● About this exercise: Return, exactly and in full, the lines of the records below starting at the one with "the light sea-quark" and ending at the one with "for up to $x$ of $0.45$.", and no other lines.

● Material for the task:

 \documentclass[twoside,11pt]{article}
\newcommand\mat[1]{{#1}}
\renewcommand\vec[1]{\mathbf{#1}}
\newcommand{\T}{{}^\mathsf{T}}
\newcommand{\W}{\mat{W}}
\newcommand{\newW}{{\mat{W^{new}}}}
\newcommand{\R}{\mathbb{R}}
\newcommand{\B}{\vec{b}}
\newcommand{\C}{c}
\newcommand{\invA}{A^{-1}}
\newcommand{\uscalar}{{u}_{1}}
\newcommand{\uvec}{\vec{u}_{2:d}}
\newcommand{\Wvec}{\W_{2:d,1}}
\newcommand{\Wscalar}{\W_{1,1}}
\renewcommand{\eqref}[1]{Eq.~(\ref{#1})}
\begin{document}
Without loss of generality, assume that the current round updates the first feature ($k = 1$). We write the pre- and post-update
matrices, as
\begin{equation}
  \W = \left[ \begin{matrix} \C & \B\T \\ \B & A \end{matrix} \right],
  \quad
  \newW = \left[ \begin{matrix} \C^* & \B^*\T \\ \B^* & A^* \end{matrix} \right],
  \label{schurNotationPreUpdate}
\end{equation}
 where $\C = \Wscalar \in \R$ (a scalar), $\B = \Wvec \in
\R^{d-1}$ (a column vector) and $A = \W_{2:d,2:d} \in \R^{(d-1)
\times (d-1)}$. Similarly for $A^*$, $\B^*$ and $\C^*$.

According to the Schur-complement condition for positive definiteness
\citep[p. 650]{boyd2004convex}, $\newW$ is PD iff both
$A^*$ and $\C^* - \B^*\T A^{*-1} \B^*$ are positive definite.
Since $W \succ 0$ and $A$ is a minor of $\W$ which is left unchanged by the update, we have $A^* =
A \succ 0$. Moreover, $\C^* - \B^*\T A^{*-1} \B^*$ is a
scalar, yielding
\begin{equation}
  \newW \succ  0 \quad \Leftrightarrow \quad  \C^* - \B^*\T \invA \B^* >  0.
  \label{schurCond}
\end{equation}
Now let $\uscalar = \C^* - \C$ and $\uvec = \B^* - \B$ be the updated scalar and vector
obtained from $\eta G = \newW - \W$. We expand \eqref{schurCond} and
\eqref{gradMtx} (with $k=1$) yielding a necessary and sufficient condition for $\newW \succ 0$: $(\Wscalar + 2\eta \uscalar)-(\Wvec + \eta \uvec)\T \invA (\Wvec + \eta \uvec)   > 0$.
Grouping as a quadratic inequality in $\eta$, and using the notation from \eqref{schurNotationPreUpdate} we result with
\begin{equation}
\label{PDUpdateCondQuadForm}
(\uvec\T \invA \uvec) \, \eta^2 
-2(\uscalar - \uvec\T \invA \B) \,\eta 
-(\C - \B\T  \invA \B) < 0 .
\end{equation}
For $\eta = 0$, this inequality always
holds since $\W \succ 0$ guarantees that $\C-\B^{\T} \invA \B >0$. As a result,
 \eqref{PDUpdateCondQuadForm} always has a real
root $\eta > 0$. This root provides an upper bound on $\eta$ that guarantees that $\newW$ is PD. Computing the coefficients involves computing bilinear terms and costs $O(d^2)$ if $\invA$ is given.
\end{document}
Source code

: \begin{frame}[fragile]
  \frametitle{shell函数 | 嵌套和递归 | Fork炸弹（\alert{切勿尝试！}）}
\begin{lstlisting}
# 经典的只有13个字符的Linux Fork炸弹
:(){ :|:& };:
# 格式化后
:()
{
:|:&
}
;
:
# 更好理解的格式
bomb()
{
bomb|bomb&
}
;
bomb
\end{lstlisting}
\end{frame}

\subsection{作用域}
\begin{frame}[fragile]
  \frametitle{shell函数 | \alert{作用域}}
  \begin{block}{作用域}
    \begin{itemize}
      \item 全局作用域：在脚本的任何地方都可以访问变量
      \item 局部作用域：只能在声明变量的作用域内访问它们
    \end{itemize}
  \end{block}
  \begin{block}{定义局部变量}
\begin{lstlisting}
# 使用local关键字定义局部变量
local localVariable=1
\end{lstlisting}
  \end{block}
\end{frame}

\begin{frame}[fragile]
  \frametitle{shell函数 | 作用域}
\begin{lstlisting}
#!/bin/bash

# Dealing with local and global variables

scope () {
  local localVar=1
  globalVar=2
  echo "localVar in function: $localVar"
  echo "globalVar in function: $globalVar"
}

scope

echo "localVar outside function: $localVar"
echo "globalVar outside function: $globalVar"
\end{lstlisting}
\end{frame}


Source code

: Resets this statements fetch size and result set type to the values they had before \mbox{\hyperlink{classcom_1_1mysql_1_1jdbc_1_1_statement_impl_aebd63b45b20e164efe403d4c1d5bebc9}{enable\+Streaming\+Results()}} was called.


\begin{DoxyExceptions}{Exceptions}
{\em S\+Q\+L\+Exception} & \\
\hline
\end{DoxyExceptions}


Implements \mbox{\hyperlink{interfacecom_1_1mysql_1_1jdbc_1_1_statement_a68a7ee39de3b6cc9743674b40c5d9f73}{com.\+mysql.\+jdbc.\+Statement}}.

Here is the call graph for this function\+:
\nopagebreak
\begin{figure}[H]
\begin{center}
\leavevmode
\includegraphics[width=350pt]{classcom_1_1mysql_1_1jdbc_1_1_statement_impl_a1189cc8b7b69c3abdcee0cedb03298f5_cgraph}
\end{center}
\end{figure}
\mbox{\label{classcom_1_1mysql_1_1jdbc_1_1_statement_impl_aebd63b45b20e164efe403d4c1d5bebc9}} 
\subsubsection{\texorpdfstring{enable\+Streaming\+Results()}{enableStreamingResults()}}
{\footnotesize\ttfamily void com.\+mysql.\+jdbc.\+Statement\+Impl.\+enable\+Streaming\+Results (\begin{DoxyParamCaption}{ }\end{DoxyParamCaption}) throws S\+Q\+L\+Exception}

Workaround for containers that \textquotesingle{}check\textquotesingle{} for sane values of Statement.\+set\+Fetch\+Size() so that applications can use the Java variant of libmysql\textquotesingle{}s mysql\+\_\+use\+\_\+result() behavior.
...
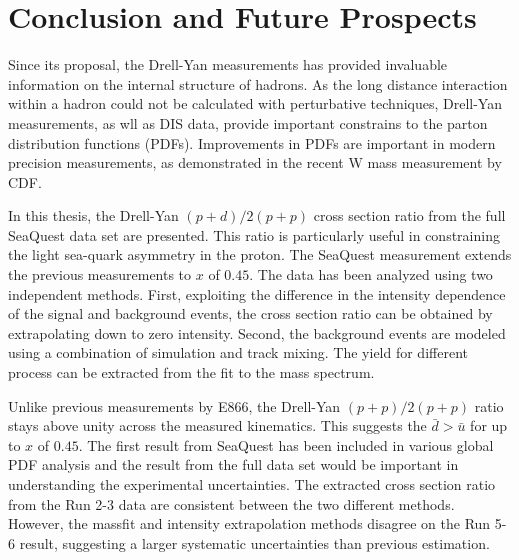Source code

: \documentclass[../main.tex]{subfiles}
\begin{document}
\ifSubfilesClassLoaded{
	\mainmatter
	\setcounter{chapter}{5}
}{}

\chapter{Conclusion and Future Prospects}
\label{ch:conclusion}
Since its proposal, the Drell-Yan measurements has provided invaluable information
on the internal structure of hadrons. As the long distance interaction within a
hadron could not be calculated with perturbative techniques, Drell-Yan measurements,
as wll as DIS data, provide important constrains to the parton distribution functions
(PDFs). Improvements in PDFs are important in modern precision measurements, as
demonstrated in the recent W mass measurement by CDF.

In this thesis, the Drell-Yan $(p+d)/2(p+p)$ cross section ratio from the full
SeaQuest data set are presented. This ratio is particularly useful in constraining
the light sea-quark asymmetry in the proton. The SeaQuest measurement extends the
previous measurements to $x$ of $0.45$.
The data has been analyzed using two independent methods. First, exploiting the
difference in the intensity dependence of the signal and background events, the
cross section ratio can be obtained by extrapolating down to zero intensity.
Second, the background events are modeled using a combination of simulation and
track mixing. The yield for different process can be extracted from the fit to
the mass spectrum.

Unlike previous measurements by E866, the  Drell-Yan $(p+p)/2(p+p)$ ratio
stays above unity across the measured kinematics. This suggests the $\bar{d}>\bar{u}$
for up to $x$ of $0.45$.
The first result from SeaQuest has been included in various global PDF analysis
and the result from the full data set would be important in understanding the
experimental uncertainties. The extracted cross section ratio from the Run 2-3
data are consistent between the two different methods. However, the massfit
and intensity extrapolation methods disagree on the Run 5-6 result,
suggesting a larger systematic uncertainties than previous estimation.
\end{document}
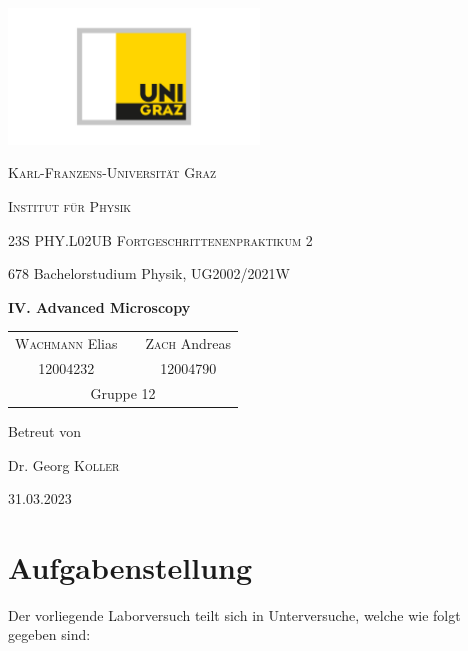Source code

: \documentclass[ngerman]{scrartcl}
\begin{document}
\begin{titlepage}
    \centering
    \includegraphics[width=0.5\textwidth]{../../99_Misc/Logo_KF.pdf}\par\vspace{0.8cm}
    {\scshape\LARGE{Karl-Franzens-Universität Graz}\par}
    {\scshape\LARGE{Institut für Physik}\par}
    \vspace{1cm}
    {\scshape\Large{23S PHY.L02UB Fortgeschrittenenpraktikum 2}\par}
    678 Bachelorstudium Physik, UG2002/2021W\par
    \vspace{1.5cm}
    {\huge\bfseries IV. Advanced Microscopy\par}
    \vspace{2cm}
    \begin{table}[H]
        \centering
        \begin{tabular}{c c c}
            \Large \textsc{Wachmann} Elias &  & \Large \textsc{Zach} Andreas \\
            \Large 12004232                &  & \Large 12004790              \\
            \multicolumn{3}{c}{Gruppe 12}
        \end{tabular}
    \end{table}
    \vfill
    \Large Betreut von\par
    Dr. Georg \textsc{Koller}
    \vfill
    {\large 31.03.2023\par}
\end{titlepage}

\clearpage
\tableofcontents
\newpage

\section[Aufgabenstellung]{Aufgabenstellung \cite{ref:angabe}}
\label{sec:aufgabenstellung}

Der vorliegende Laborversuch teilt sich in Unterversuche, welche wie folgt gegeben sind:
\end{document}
==
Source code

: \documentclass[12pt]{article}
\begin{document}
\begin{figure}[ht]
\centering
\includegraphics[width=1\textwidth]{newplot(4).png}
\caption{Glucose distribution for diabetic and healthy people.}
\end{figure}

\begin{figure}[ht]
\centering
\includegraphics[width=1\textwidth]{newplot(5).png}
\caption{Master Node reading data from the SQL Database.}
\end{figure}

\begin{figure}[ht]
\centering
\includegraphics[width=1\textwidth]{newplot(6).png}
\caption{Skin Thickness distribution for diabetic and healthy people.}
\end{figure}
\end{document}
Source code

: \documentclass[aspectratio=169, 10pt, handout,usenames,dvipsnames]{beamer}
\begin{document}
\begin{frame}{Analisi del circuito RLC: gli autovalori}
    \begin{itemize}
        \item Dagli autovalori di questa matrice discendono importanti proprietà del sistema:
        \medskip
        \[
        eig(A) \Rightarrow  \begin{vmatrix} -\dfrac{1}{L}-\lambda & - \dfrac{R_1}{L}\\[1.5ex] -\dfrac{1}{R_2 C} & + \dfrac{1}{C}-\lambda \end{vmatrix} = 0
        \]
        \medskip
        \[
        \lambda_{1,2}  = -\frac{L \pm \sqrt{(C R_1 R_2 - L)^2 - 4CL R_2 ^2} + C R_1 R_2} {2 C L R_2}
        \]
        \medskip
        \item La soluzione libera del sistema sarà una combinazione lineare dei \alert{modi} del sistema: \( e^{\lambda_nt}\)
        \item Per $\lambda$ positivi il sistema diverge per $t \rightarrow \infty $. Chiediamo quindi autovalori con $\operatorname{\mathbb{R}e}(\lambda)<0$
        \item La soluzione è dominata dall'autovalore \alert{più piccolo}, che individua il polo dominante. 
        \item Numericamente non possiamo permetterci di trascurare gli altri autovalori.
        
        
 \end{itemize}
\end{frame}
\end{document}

● Result for this exercise:
the light sea-quark asymmetry in the proton. The SeaQuest measurement extends the
previous measurements to $x$ of $0.45$.
The data has been analyzed using two independent methods. First, exploiting the
difference in the intensity dependence of the signal and background events, the
cross section ratio can be obtained by extrapolating down to zero intensity.
Second, the background events are modeled using a combination of simulation and
track mixing. The yield for different process can be extracted from the fit to
the mass spectrum.

Unlike previous measurements by E866, the  Drell-Yan $(p+p)/2(p+p)$ ratio
stays above unity across the measured kinematics. This suggests the $\bar{d}>\bar{u}$
for up to $x$ of $0.45$.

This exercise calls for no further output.